Master of the science of the art of the science of art.
(Score: 3, Interesting) by aristarchus on Saturday January 27 2018, @08:01PM (4 children)
Could we please have some analysis of this discussion? My guess, just eyeballing it, is: 50% TMB, 10% khallow, 30% AC, 20% other Soylentis. And yes, SoylentNews goes all the way to 11, or to 110%, at least on topics like this.
(Did anyone else notice that there is a growing perception the SN is just TMB's personal blog?)
(Score: 3, Insightful) by Maddog on Saturday January 27 2018, @08:50PM (1 child)
^THIS
Apparently I don't have enough karma to "downvote", as I was trying to balance out this discussion to help things along and keep it lively. But this whole discussion has devolved into "Here's a valid point" versus "I won't argue that point, it doesn't have merit to me".
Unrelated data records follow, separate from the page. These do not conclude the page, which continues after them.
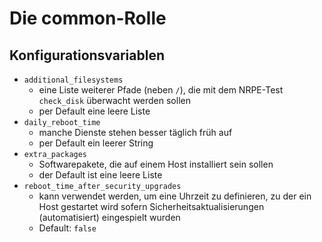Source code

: # Die common-Rolle


## Konfigurationsvariablen

- `additional_filesystems`
  - eine Liste weiterer Pfade (neben `/`), die mit dem NRPE-Test `check_disk`
    überwacht werden sollen
  - per Default eine leere Liste
- `daily_reboot_time`
  - manche Dienste stehen besser täglich früh auf
  - per Default ein leerer String
- `extra_packages`
  - Softwarepakete, die auf einem Host installiert sein sollen
  - der Default ist eine leere Liste
- `reboot_time_after_security_upgrades`
  - kann verwendet werden, um eine Uhrzeit zu definieren, zu der ein Host
    gestartet wird sofern Sicherheitsaktualisierungen (automatisiert)
    eingespielt wurden
  - Default: `false`

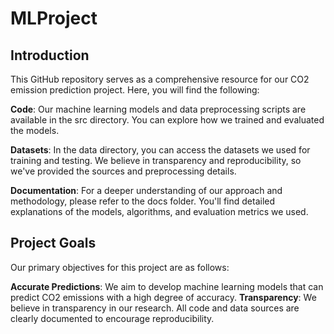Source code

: # MLProject

## Introduction

This GitHub repository serves as a comprehensive resource for our CO2 emission prediction project. Here, you will find the following:

**Code**: Our machine learning models and data preprocessing scripts are available in the src directory. You can explore how we trained and evaluated the models.

**Datasets**: In the data directory, you can access the datasets we used for training and testing. We believe in transparency and reproducibility, so we've provided the sources and preprocessing details.

**Documentation**: For a deeper understanding of our approach and methodology, please refer to the docs folder. You'll find detailed explanations of the models, algorithms, and evaluation metrics we used.

## Project Goals

Our primary objectives for this project are as follows:

**Accurate Predictions**: We aim to develop machine learning models that can predict CO2 emissions with a high degree of accuracy.
**Transparency**: We believe in transparency in our research. All code and data sources are clearly documented to encourage reproducibility.
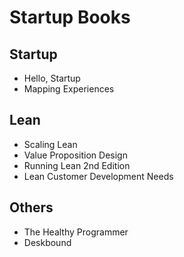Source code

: # Startup Books

## Startup
* Hello, Startup
* Mapping Experiences

## Lean
* Scaling Lean
* Value Proposition Design
* Running Lean 2nd Edition
* Lean Customer Development Needs

## Others
* The Healthy Programmer
* Deskbound
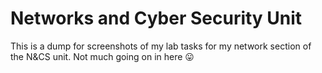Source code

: # Networks and Cyber Security Unit

This is a dump for screenshots of my lab tasks for my network section of the N&CS unit. Not much going on in here 😛
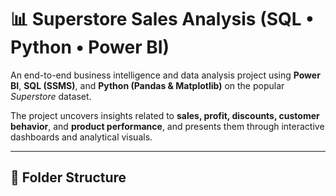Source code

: # 📊 Superstore Sales Analysis (SQL • Python • Power BI)

An end-to-end business intelligence and data analysis project using **Power BI**, **SQL (SSMS)**, and **Python (Pandas & Matplotlib)** on the popular *Superstore* dataset.

The project uncovers insights related to **sales, profit, discounts, customer behavior**, and **product performance**, and presents them through interactive dashboards and analytical visuals.

---

## 📁 Folder Structure
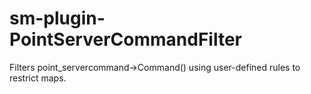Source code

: # sm-plugin-PointServerCommandFilter
Filters point_servercommand->Command() using user-defined rules to restrict maps.
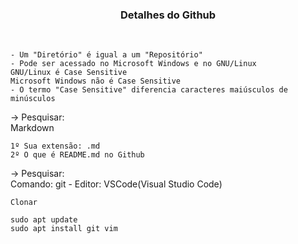 <h3 align="center">Detalhes do Github</h3><br>

    - Um "Diretório" é igual a um "Repositório"
    - Pode ser acessado no Microsoft Windows e no GNU/Linux
    GNU/Linux é Case Sensitive
    Microsoft Windows não é Case Sensitive
    - O termo "Case Sensitive" diferencia caracteres maiúsculos de minúsculos
   
-> Pesquisar:<br>
Markdown

    1º Sua extensão: .md
    2º O que é README.md no Github

-> Pesquisar:<br> 
Comando: git - Editor: VSCode(Visual Studio Code)
 
    Clonar

    sudo apt update
    sudo apt install git vim

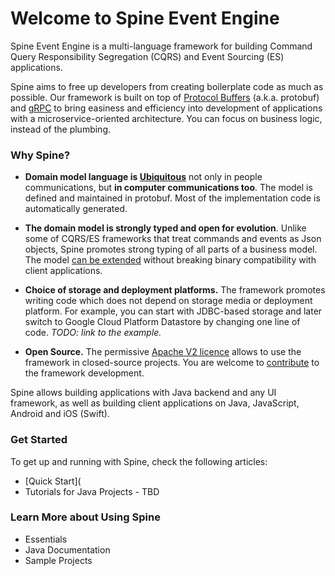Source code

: # Welcome to Spine Event Engine

Spine Event Engine is a multi-language framework for building Command Query Responsibility Segregation (CQRS) and Event Sourcing (ES) applications.

Spine aims to free up developers from creating boilerplate code as much as possible. Our framework is built on top of [Protocol Buffers](https://developers.google.com/protocol-buffers/docs/overview) (a.k.a. protobuf) and [gRPC](http://www.grpc.io/docs/) to bring easiness and efficiency into development of applications with a microservice-oriented architecture. You can focus on business logic, instead of the plumbing.

### Why Spine?

*  **Domain model language is [Ubiquitous](http://martinfowler.com/bliki/UbiquitousLanguage.html)** not only in people communications, but **in computer communications too**. The model is defined and maintained in protobuf. Most of the implementation code is automatically generated.

*  **The domain model is strongly typed and open for evolution**. Unlike some of  CQRS/ES frameworks that treat commands and events as Json objects, Spine promotes strong typing of all parts of a business model. The model [can be extended](https://developers.google.com/protocol-buffers/docs/proto3#updating) without breaking binary compatibility with client applications.

*  **Choice of storage and deployment platforms.** The framework promotes writing code which does not depend on storage media or deployment platform. For example, you can start with JDBC-based storage and later switch to Google Cloud Platform Datastore by changing one line of code. *TODO: link to the example.*

*  **Open Source.** The permissive [Apache V2 licence](https://github.com/SpineEventEngine/core-java/blob/master/LICENSE) allows to use the framework in closed-source projects. You are welcome to [contribute](/contribute/index.html) to the framework development.

Spine allows building applications with Java backend and any UI framework, as well as building client applications on Java, JavaScript, Android and iOS (Swift).




### Get Started

To get up and running with Spine, check the following articles:
* [Quick Start](
* Tutorials for Java Projects - TBD



### Learn More about Using Spine


* Essentials
* Java Documentation
* Sample Projects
Eventually enough saltwater bags leave the room and all that is left is a nice echo chamber...
(Score: 0) by Anonymous Coward on Sunday January 28 2018, @01:10AM
Soon it will be khallow and TMB just patting each other on the back while civilization moves on. It is easy to get caught up in this bubble here, but take comfort that the vast majority of people absolutely do not hold the same twisted beliefs.
(Score: 1, Informative) by Anonymous Coward on Sunday January 28 2018, @01:51AM (1 child)
That would explain his little argument with janinrok about what should/shouldn't be allowed on SN. He has more in common with mad Kim than he realizes.
(Score: 0) by Anonymous Coward on Sunday January 28 2018, @09:25AM
Really? And what was the conclusion?